Stored dataset items
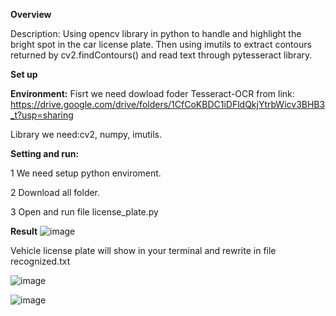 **Overview**

Description: Using opencv library in python to handle and highlight the bright spot in the car license plate. Then using imutils to extract contours returned by cv2.findContours() and read text through pytesseract library.

 **Set up**

 **Environment:**
 Fisrt we need dowload foder Tesseract-OCR from link:
 https://drive.google.com/drive/folders/1CfCoKBDC1iDFldQkjYtrbWicv3BHB3_t?usp=sharing
 
Library we need:cv2, numpy, imutils.

**Setting and run:**

1 We need setup python enviroment.

2 Download all folder.

3 Open and run file license_plate.py



**Result**
![image](https://github.com/datt46999/-Extract-car-license-plate-features/assets/125117718/d3cda3f7-fc23-433c-be52-7a877e4bc8f2)

Vehicle license plate will show in your terminal and rewrite in file recognized.txt

![image](https://github.com/datt46999/-Extract-car-license-plate-features/assets/125117718/469c334a-0567-467b-b505-0e7ae3766ae6)


![image](https://github.com/datt46999/-Extract-car-license-plate-features/assets/125117718/c4534829-7405-4bc3-9651-c25bce2cd56a)

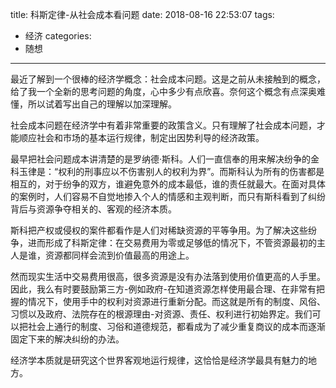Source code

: title: 科斯定律-从社会成本看问题
date: 2018-08-16 22:53:07
tags:
- 经济
categories:
- 随想

---

最近了解到一个很棒的经济学概念：社会成本问题。这是之前从未接触到的概念，给了我一个全新的思考问题的角度，心中多少有点欣喜。奈何这个概念有点深奥难懂，所以试着写出自己的理解以加深理解。

社会成本问题在经济学中有着非常重要的政策含义。只有理解了社会成本问题，才能顺应社会和市场的基本运行规律，制定出因势利导的经济政策。

<!-- more -->

最早把社会问题成本讲清楚的是罗纳德·斯科。人们一直信奉的用来解决纷争的金科玉律是：“权利的刑事应以不伤害别人的权利为界”。而斯科认为所有的伤害都是相互的，对于纷争的双方，谁避免意外的成本最低，谁的责任就最大。在面对具体的案例时，人们容易不自觉地掺入个人的情感和主观判断，而只有斯科看到了纠纷背后与资源争夺相关的、客观的经济本质。

斯科把产权或侵权的案件都看作是人们对稀缺资源的平等争用。为了解决这些纷争，进而形成了科斯定律：在交易费用为零或足够低的情况下，不管资源最初的主人是谁，资源都同样会流到价值最高的用途上。

然而现实生活中交易费用很高，很多资源是没有办法落到使用价值更高的人手里。因此，我么有时要鼓励第三方-例如政府-在知道资源怎样使用最合理、在非常有把握的情况下，使用手中的权利对资源进行重新分配。而这就是所有的制度、风俗、习惯以及政府、法院存在的根源理由-对资源、责任、权利进行初始界定。我们可以把社会上通行的制度、习俗和道德规范，都看成为了减少重复商议的成本而逐渐固定下来的解决纠纷的办法。

经济学本质就是研究这个世界客观地运行规律，这恰恰是经济学最具有魅力的地方。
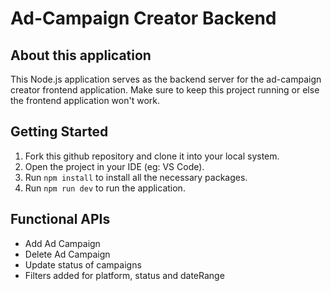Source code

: # Ad-Campaign Creator Backend

## About this application

This Node.js application serves as the backend server for the ad-campaign creator frontend application.
Make sure to keep this project running or else the frontend application won't work.

## Getting Started

1. Fork this github repository and clone it into your local system.
2. Open the project in your IDE (eg: VS Code).
3. Run `npm install` to install all the necessary packages.
4. Run `npm run dev` to run the application.

## Functional APIs

* Add Ad Campaign
* Delete Ad Campaign
* Update status of campaigns
* Filters added for platform, status and dateRange
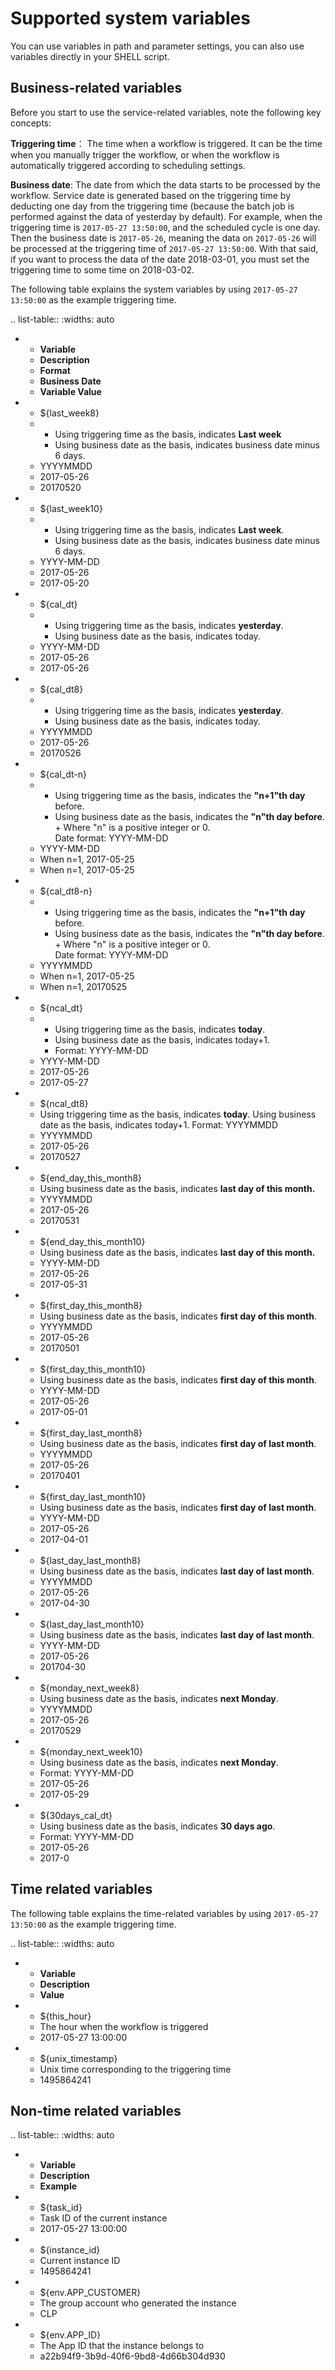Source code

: # Supported system variables

You can use variables in path and parameter settings, you can also use variables directly in your SHELL script.


## Business-related variables

Before you start to use the service-related variables, note the following key concepts:

**Triggering time**： The time when a workflow is triggered. It can be the time when you manually trigger the workflow, or when the workflow is automatically triggered according to scheduling settings.

**Business date**: The date from which the data starts to be  processed by the workflow. Service date is generated based on the triggering time by deducting one day from the triggering time (because the batch job is performed against the data of yesterday by default). For example, when the triggering time is `2017-05-27 13:50:00`, and the scheduled cycle is one day. Then the business date is `2017-05-26`, meaning the data on `2017-05-26` will be processed at the triggering time of `2017-05-27 13:50:00`. With that said, if you want to process the data of the date 2018-03-01, you must set the triggering time to some time on 2018-03-02.

The following table explains the system variables by using `2017-05-27 13:50:00` as the example triggering time.

.. list-table::
   :widths: auto

   * - **Variable**
     - **Description**
     - **Format**
     - **Business Date**
     - **Variable Value**
   * - ${last_week8}
     - + Using triggering time as the basis, indicates **Last week**
       + Using business date as the basis, indicates business date minus 6 days.
     - YYYYMMDD
     - 2017-05-26
     - 20170520
   * - ${last_week10}
     - + Using triggering time as the basis, indicates **Last week**.
       + Using business date as the basis, indicates business date minus 6 days.
     - YYYY-MM-DD
     - 2017-05-26
     - 2017-05-20
   * - ${cal_dt}
     - - Using triggering time as the basis, indicates **yesterday**.
       + Using business date as the basis, indicates today.
     - YYYY-MM-DD
     - 2017-05-26
     - 2017-05-26
   * - ${cal_dt8}
     - + Using triggering time as the basis, indicates **yesterday**.
       + Using business date as the basis, indicates today.
     - YYYYMMDD
     - 2017-05-26
     - 20170526
   * - ${cal_dt-n}
     - + Using triggering time as the basis, indicates the **"n+1"th day** before.
       + Using business date as the basis, indicates the **"n"th day before**. + Where "n" is a positive integer or 0.<br/>Date format: YYYY-MM-DD
     - YYYY-MM-DD
     - When n=1, 2017-05-25
     - When n=1, 2017-05-25
   * - ${cal_dt8-n}
     - + Using triggering time as the basis, indicates the **"n+1"th day** before.
       + Using business date as the basis, indicates the **"n"th day before**. + Where "n" is a positive integer or 0.<br/>Date format: YYYY-MM-DD
     - YYYYMMDD
     - When n=1, 2017-05-25
     - When n=1, 20170525
   * - ${ncal_dt}
     - + Using triggering time as the basis, indicates **today**.
       + Using business date as the basis, indicates today+1.
       + Format: YYYY-MM-DD
     - YYYY-MM-DD
     - 2017-05-26
     - 2017-05-27
   * - ${ncal_dt8}
     - Using triggering time as the basis, indicates **today**.
       Using business date as the basis, indicates today+1.
       Format: YYYYMMDD
     - YYYYMMDD
     - 2017-05-26
     - 20170527
   * - ${end_day_this_month8}
     - Using business date as the basis, indicates **last day of this month.**
     - YYYYMMDD
     - 2017-05-26
     - 20170531
   * - ${end_day_this_month10}
     - Using business   date as the basis, indicates **last day of this month.**
     - YYYY-MM-DD
     - 2017-05-26
     - 2017-05-31
   * - ${first_day_this_month8}
     - Using business date as the basis, indicates **first day of this month**.
     - YYYYMMDD
     - 2017-05-26
     - 20170501
   * - ${first_day_this_month10}
     - Using business date as the basis, indicates **first day of this month**.
     - YYYY-MM-DD
     - 2017-05-26
     - 2017-05-01
   * - ${first_day_last_month8}
     - Using business date as the basis, indicates **first day of last month**.
     - YYYYMMDD
     - 2017-05-26
     - 20170401
   * - ${first_day_last_month10}
     - Using business date as the basis, indicates **first day of last month**.
     - YYYY-MM-DD
     - 2017-05-26
     - 2017-04-01
   * - ${last_day_last_month8}
     - Using business date as the basis, indicates **last day of last month**.
     - YYYYMMDD
     - 2017-05-26
     - 2017-04-30
   * - ${last_day_last_month10}
     - Using business date as the basis, indicates **last day of last month**.
     - YYYY-MM-DD
     - 2017-05-26
     - 201704-30
   * - ${monday_next_week8}
     - Using business date as the basis, indicates **next Monday**.
     - YYYYMMDD
     - 2017-05-26
     - 20170529
   * - ${monday_next_week10}
     - Using business   date as the basis, indicates **next Monday**.
     - Format: YYYY-MM-DD
     - 2017-05-26
     - 2017-05-29
   * - ${30days_cal_dt}
     - Using business date as the basis, indicates **30 days ago**.
     - Format: YYYY-MM-DD
     - 2017-05-26
     - 2017-0


## Time related variables

The following table explains the time-related variables by using `2017-05-27 13:50:00` as the example triggering time.

.. list-table::
   :widths: auto

   * - **Variable**
     - **Description**
     - **Value**
   * - ${this_hour}
     - The hour when the workflow is triggered
     - 2017-05-27 13:00:00
   * - ${unix_timestamp}
     - Unix time corresponding to the triggering   time
     - 1495864241

## Non-time related variables

.. list-table::
   :widths: auto

   * - **Variable**
     - **Description**
     - **Example**
   * - ${task_id}
     - Task ID of the current instance
     - 2017-05-27 13:00:00
   * - ${instance_id}
     - Current instance ID
     - 1495864241
   * - ${env.APP_CUSTOMER}
     - The group account who generated the   instance
     - CLP
   * - ${env.APP_ID}
     - The App ID that the instance belongs to
     - a22b94f9-3b9d-40f6-9bd8-4d66b304d930

<!--end-->
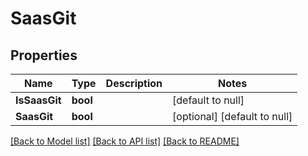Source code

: # SaasGit

## Properties
Name | Type | Description | Notes
------------ | ------------- | ------------- | -------------
**IsSaasGit** | **bool** |  | [default to null]
**SaasGit** | **bool** |  | [optional] [default to null]

[[Back to Model list]](../README.md#documentation-for-models) [[Back to API list]](../README.md#documentation-for-api-endpoints) [[Back to README]](../README.md)

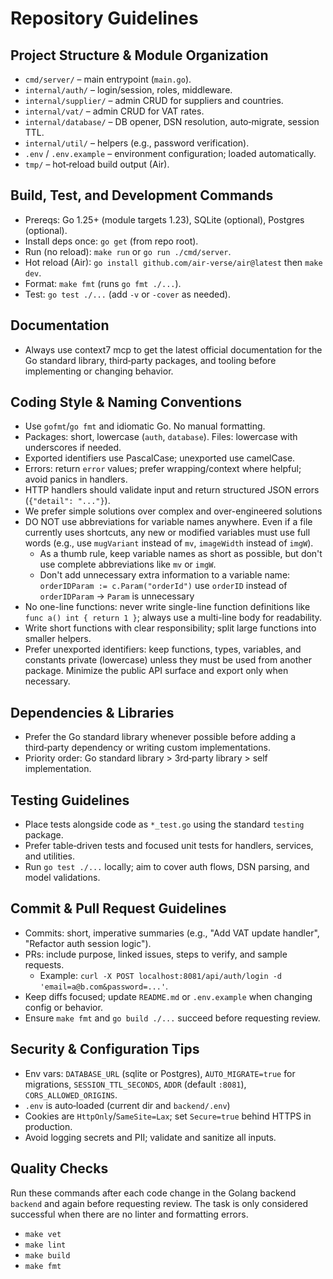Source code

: # Repository Guidelines

## Project Structure & Module Organization
- `cmd/server/` – main entrypoint (`main.go`).
- `internal/auth/` – login/session, roles, middleware.
- `internal/supplier/` – admin CRUD for suppliers and countries.
- `internal/vat/` – admin CRUD for VAT rates.
- `internal/database/` – DB opener, DSN resolution, auto‑migrate, session TTL.
- `internal/util/` – helpers (e.g., password verification).
- `.env` / `.env.example` – environment configuration; loaded automatically.
- `tmp/` – hot‑reload build output (Air).

## Build, Test, and Development Commands
- Prereqs: Go 1.25+ (module targets 1.23), SQLite (optional), Postgres (optional).
- Install deps once: `go get` (from repo root).
- Run (no reload): `make run` or `go run ./cmd/server`.
- Hot reload (Air): `go install github.com/air-verse/air@latest` then `make dev`.
- Format: `make fmt` (runs `go fmt ./...`).
- Test: `go test ./...` (add `-v` or `-cover` as needed).

## Documentation
- Always use context7 mcp to get the latest official documentation for the Go standard library, third‑party packages, and tooling before implementing or changing behavior.

## Coding Style & Naming Conventions
- Use `gofmt`/`go fmt` and idiomatic Go. No manual formatting.
- Packages: short, lowercase (`auth`, `database`). Files: lowercase with underscores if needed.
- Exported identifiers use PascalCase; unexported use camelCase.
- Errors: return `error` values; prefer wrapping/context where helpful; avoid panics in handlers.
- HTTP handlers should validate input and return structured JSON errors (`{"detail": "..."}`).
- We prefer simple solutions over complex and over-engineered solutions
- DO NOT use abbreviations for variable names anywhere. Even if a file currently uses shortcuts, any new or modified variables must use full words (e.g., use `mugVariant` instead of `mv`, `imageWidth` instead of `imgW`). 
  - As a thumb rule, keep variable names as short as possible, but don't use complete abbreviations like `mv` or `imgW`. 
  - Don't add unnecessary extra information to a variable name: `orderIDParam := c.Param("orderId")` use `orderID` instead of `orderIDParam` -> `Param` is unnecessary
- No one-line functions: never write single-line function definitions like `func a() int { return 1 }`; always use a multi-line body for readability.
- Write short functions with clear responsibility; split large functions into smaller helpers.
- Prefer unexported identifiers: keep functions, types, variables, and constants private (lowercase) unless they must be used from another package. Minimize the public API surface and export only when necessary.

## Dependencies & Libraries
- Prefer the Go standard library whenever possible before adding a third‑party dependency or writing custom implementations.
- Priority order: Go standard library > 3rd‑party library > self implementation.

## Testing Guidelines
- Place tests alongside code as `*_test.go` using the standard `testing` package.
- Prefer table‑driven tests and focused unit tests for handlers, services, and utilities.
- Run `go test ./...` locally; aim to cover auth flows, DSN parsing, and model validations.

## Commit & Pull Request Guidelines
- Commits: short, imperative summaries (e.g., "Add VAT update handler", "Refactor auth session logic").
- PRs: include purpose, linked issues, steps to verify, and sample requests.
  - Example: `curl -X POST localhost:8081/api/auth/login -d 'email=a@b.com&password=...'`.
- Keep diffs focused; update `README.md` or `.env.example` when changing config or behavior.
- Ensure `make fmt` and `go build ./...` succeed before requesting review.

## Security & Configuration Tips
- Env vars: `DATABASE_URL` (sqlite or Postgres), `AUTO_MIGRATE=true` for migrations, `SESSION_TTL_SECONDS`, `ADDR` (default `:8081`), `CORS_ALLOWED_ORIGINS`.
- `.env` is auto‑loaded (current dir and `backend/.env`)
- Cookies are `HttpOnly`/`SameSite=Lax`; set `Secure=true` behind HTTPS in production.
- Avoid logging secrets and PII; validate and sanitize all inputs.

## Quality Checks
Run these commands after each code change in the Golang backend `backend` and again before requesting review. The task is only considered successful when there are no linter and formatting errors.
- `make vet`
- `make lint`
- `make build`
- `make fmt`
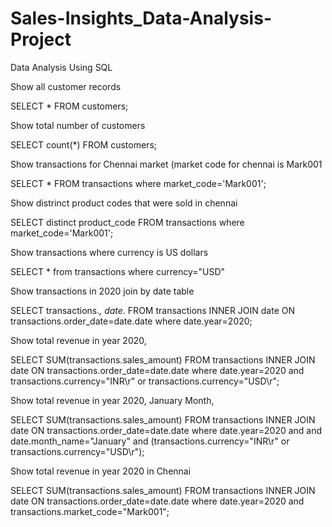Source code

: # Sales-Insights_Data-Analysis-Project

Data Analysis Using SQL

Show all customer records

SELECT * FROM customers;


Show total number of customers

SELECT count(*) FROM customers;


Show transactions for Chennai market (market code for chennai is Mark001

SELECT * FROM transactions where market_code='Mark001';


Show distrinct product codes that were sold in chennai

SELECT distinct product_code FROM transactions where market_code='Mark001';


Show transactions where currency is US dollars

SELECT * from transactions where currency="USD"


Show transactions in 2020 join by date table

SELECT transactions.*, date.* FROM transactions INNER JOIN date ON transactions.order_date=date.date where date.year=2020;


Show total revenue in year 2020,

SELECT SUM(transactions.sales_amount) FROM transactions INNER JOIN date ON transactions.order_date=date.date where date.year=2020 and transactions.currency="INR\r" or transactions.currency="USD\r";


Show total revenue in year 2020, January Month,

SELECT SUM(transactions.sales_amount) FROM transactions INNER JOIN date ON transactions.order_date=date.date where date.year=2020 and and date.month_name="January" and (transactions.currency="INR\r" or transactions.currency="USD\r");


Show total revenue in year 2020 in Chennai

SELECT SUM(transactions.sales_amount) FROM transactions INNER JOIN date ON transactions.order_date=date.date where date.year=2020 and transactions.market_code="Mark001";
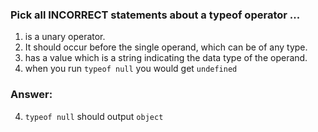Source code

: ### Pick all INCORRECT statements about a typeof operator ...

1. is a unary operator. 
2. It should occur before the single operand, which can be of any type.
3. has a value which is a string indicating the data type of the operand.
4. when you run `typeof null` you would get `undefined`


### Answer:

4. `typeof null` should output `object`
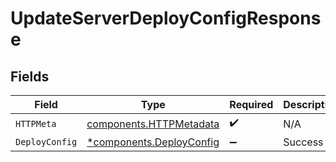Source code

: # UpdateServerDeployConfigResponse


## Fields

| Field                                                               | Type                                                                | Required                                                            | Description                                                         |
| ------------------------------------------------------------------- | ------------------------------------------------------------------- | ------------------------------------------------------------------- | ------------------------------------------------------------------- |
| `HTTPMeta`                                                          | [components.HTTPMetadata](../../models/components/httpmetadata.md)  | :heavy_check_mark:                                                  | N/A                                                                 |
| `DeployConfig`                                                      | [*components.DeployConfig](../../models/components/deployconfig.md) | :heavy_minus_sign:                                                  | Success                                                             |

ACTIVITY
Check each line of the entries above for the string "python", and return those that contain it.

RESPONSE TO THIS EXERCISE
Description: Using opencv library in python to handle and highlight the bright spot in the car license plate. Then using imutils to extract contours returned by cv2.findContours() and read text through pytesseract library.
1 We need setup python enviroment.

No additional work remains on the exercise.